## EXERCISE AIM
Transcribe the entries exactly as given and skip whatever images they hold.

[Plain-text document sources]
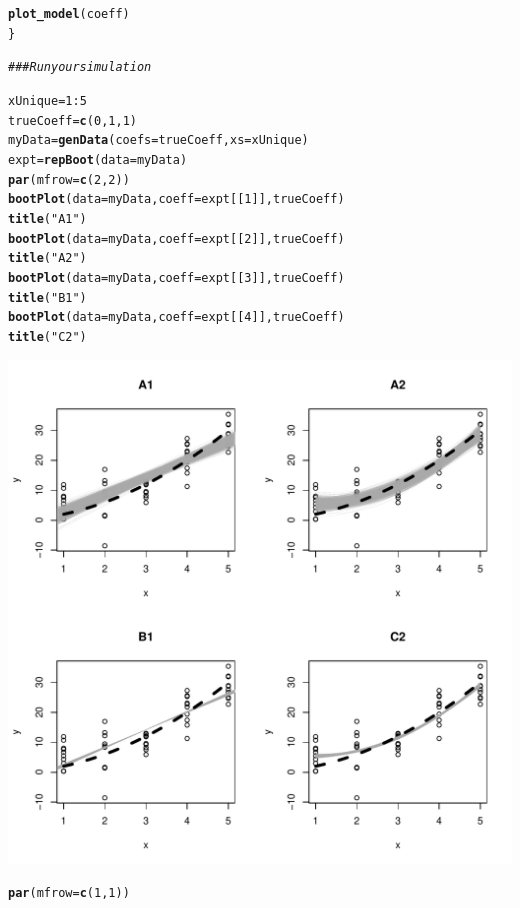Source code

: \documentclass[11pt]{article}\usepackage[]{graphicx}\usepackage[]{color}
\makeatletter
\def\maxwidth{ %
  \ifdim\Gin@nat@width>\linewidth
    \linewidth
  \else
    \Gin@nat@width
  \fi
}
\newcommand{\hlnum}[1]{\textcolor[rgb]{0.686,0.059,0.569}{#1}}%
\newcommand{\hlstr}[1]{\textcolor[rgb]{0.192,0.494,0.8}{#1}}%
\newcommand{\hlcom}[1]{\textcolor[rgb]{0.678,0.584,0.686}{\textit{#1}}}%
\newcommand{\hlopt}[1]{\textcolor[rgb]{0,0,0}{#1}}%
\newcommand{\hlstd}[1]{\textcolor[rgb]{0.345,0.345,0.345}{#1}}%
\newcommand{\hlkwb}[1]{\textcolor[rgb]{0.69,0.353,0.396}{#1}}%
\newcommand{\hlkwc}[1]{\textcolor[rgb]{0.333,0.667,0.333}{#1}}%
\newcommand{\hlkwd}[1]{\textcolor[rgb]{0.737,0.353,0.396}{\textbf{#1}}}%
\newenvironment{kframe}{%
 \def\at@end@of@kframe{}%
 \ifinner\ifhmode%
  \def\at@end@of@kframe{\end{minipage}}%
  \begin{minipage}{\columnwidth}%
 \fi\fi%
 \def\FrameCommand##1{\hskip\@totalleftmargin \hskip-\fboxsep
 \colorbox{shadecolor}{##1}\hskip-\fboxsep
     \hskip-\linewidth \hskip-\@totalleftmargin \hskip\columnwidth}%
 \MakeFramed {\advance\hsize-\width
   \@totalleftmargin\z@ \linewidth\hsize
   \@setminipage}}%
 {\par\unskip\endMakeFramed%
 \at@end@of@kframe}
\newenvironment{knitrout}{}{} %
\makeatother
\begin{document}
\begin{knitrout}
\begin{kframe}
\begin{alltt}
  \hlkwd{plot_model}\hlstd{(coeff)}
\hlstd{\}}

\hlcom{### Run your simulation}

\hlstd{xUnique} \hlkwb{=} \hlnum{1}\hlopt{:}\hlnum{5}
\hlstd{trueCoeff} \hlkwb{=} \hlkwd{c}\hlstd{(}\hlnum{0}\hlstd{,} \hlnum{1}\hlstd{,} \hlnum{1}\hlstd{)}
\hlstd{myData} \hlkwb{=} \hlkwd{genData}\hlstd{(}\hlkwc{coefs} \hlstd{= trueCoeff,} \hlkwc{xs} \hlstd{= xUnique)}
\hlstd{expt} \hlkwb{=} \hlkwd{repBoot}\hlstd{(}\hlkwc{data} \hlstd{= myData )}
\hlkwd{par}\hlstd{(}\hlkwc{mfrow} \hlstd{=} \hlkwd{c}\hlstd{(}\hlnum{2}\hlstd{,} \hlnum{2}\hlstd{))}
\hlkwd{bootPlot}\hlstd{(}\hlkwc{data} \hlstd{= myData,} \hlkwc{coeff} \hlstd{= expt[[}\hlnum{1}\hlstd{]], trueCoeff)}
\hlkwd{title}\hlstd{(}\hlstr{"A1"}\hlstd{)}
\hlkwd{bootPlot}\hlstd{(}\hlkwc{data} \hlstd{= myData,} \hlkwc{coeff} \hlstd{= expt[[}\hlnum{2}\hlstd{]], trueCoeff)}
\hlkwd{title}\hlstd{(}\hlstr{"A2"}\hlstd{)}
\hlkwd{bootPlot}\hlstd{(}\hlkwc{data} \hlstd{= myData,} \hlkwc{coeff} \hlstd{= expt[[}\hlnum{3}\hlstd{]], trueCoeff)}
\hlkwd{title}\hlstd{(}\hlstr{"B1"}\hlstd{)}
\hlkwd{bootPlot}\hlstd{(}\hlkwc{data} \hlstd{= myData,} \hlkwc{coeff} \hlstd{= expt[[}\hlnum{4}\hlstd{]], trueCoeff)}
\hlkwd{title}\hlstd{(}\hlstr{"C2"}\hlstd{)}
\end{alltt}
\end{kframe}
\includegraphics[width=\maxwidth]{figure/unnamed-chunk-6-1} 
\begin{kframe}\begin{alltt}
\hlkwd{par}\hlstd{(}\hlkwc{mfrow} \hlstd{=} \hlkwd{c}\hlstd{(}\hlnum{1}\hlstd{,} \hlnum{1}\hlstd{))}
\end{alltt}
\end{kframe}
\end{knitrout}
\end{document}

## THE COMPLETED TASK
Source code

: \documentclass[11pt]{article}\usepackage[]{graphicx}\usepackage[]{color}
\makeatletter
\def\maxwidth{ %
  \ifdim\Gin@nat@width>\linewidth
    \linewidth
  \else
    \Gin@nat@width
  \fi
}
\newcommand{\hlnum}[1]{\textcolor[rgb]{0.686,0.059,0.569}{#1}}%
\newcommand{\hlstr}[1]{\textcolor[rgb]{0.192,0.494,0.8}{#1}}%
\newcommand{\hlcom}[1]{\textcolor[rgb]{0.678,0.584,0.686}{\textit{#1}}}%
\newcommand{\hlopt}[1]{\textcolor[rgb]{0,0,0}{#1}}%
\newcommand{\hlstd}[1]{\textcolor[rgb]{0.345,0.345,0.345}{#1}}%
\newcommand{\hlkwb}[1]{\textcolor[rgb]{0.69,0.353,0.396}{#1}}%
\newcommand{\hlkwc}[1]{\textcolor[rgb]{0.333,0.667,0.333}{#1}}%
\newcommand{\hlkwd}[1]{\textcolor[rgb]{0.737,0.353,0.396}{\textbf{#1}}}%
\newenvironment{kframe}{%
 \def\at@end@of@kframe{}%
 \ifinner\ifhmode%
  \def\at@end@of@kframe{\end{minipage}}%
  \begin{minipage}{\columnwidth}%
 \fi\fi%
 \def\FrameCommand##1{\hskip\@totalleftmargin \hskip-\fboxsep
 \colorbox{shadecolor}{##1}\hskip-\fboxsep
     \hskip-\linewidth \hskip-\@totalleftmargin \hskip\columnwidth}%
 \MakeFramed {\advance\hsize-\width
   \@totalleftmargin\z@ \linewidth\hsize
   \@setminipage}}%
 {\par\unskip\endMakeFramed%
 \at@end@of@kframe}
\newenvironment{knitrout}{}{} %
\makeatother
\begin{document}
\begin{knitrout}
\begin{kframe}
\begin{alltt}
  \hlkwd{plot_model}\hlstd{(coeff)}
\hlstd{\}}

\hlcom{### Run your simulation}

\hlstd{xUnique} \hlkwb{=} \hlnum{1}\hlopt{:}\hlnum{5}
\hlstd{trueCoeff} \hlkwb{=} \hlkwd{c}\hlstd{(}\hlnum{0}\hlstd{,} \hlnum{1}\hlstd{,} \hlnum{1}\hlstd{)}
\hlstd{myData} \hlkwb{=} \hlkwd{genData}\hlstd{(}\hlkwc{coefs} \hlstd{= trueCoeff,} \hlkwc{xs} \hlstd{= xUnique)}
\hlstd{expt} \hlkwb{=} \hlkwd{repBoot}\hlstd{(}\hlkwc{data} \hlstd{= myData )}
\hlkwd{par}\hlstd{(}\hlkwc{mfrow} \hlstd{=} \hlkwd{c}\hlstd{(}\hlnum{2}\hlstd{,} \hlnum{2}\hlstd{))}
\hlkwd{bootPlot}\hlstd{(}\hlkwc{data} \hlstd{= myData,} \hlkwc{coeff} \hlstd{= expt[[}\hlnum{1}\hlstd{]], trueCoeff)}
\hlkwd{title}\hlstd{(}\hlstr{"A1"}\hlstd{)}
\hlkwd{bootPlot}\hlstd{(}\hlkwc{data} \hlstd{= myData,} \hlkwc{coeff} \hlstd{= expt[[}\hlnum{2}\hlstd{]], trueCoeff)}
\hlkwd{title}\hlstd{(}\hlstr{"A2"}\hlstd{)}
\hlkwd{bootPlot}\hlstd{(}\hlkwc{data} \hlstd{= myData,} \hlkwc{coeff} \hlstd{= expt[[}\hlnum{3}\hlstd{]], trueCoeff)}
\hlkwd{title}\hlstd{(}\hlstr{"B1"}\hlstd{)}
\hlkwd{bootPlot}\hlstd{(}\hlkwc{data} \hlstd{= myData,} \hlkwc{coeff} \hlstd{= expt[[}\hlnum{4}\hlstd{]], trueCoeff)}
\hlkwd{title}\hlstd{(}\hlstr{"C2"}\hlstd{)}
\end{alltt}
\end{kframe}
\includegraphics[width=\maxwidth]{figure/unnamed-chunk-6-1} 
\begin{kframe}\begin{alltt}
\hlkwd{par}\hlstd{(}\hlkwc{mfrow} \hlstd{=} \hlkwd{c}\hlstd{(}\hlnum{1}\hlstd{,} \hlnum{1}\hlstd{))}
\end{alltt}
\end{kframe}
\end{knitrout}
\end{document}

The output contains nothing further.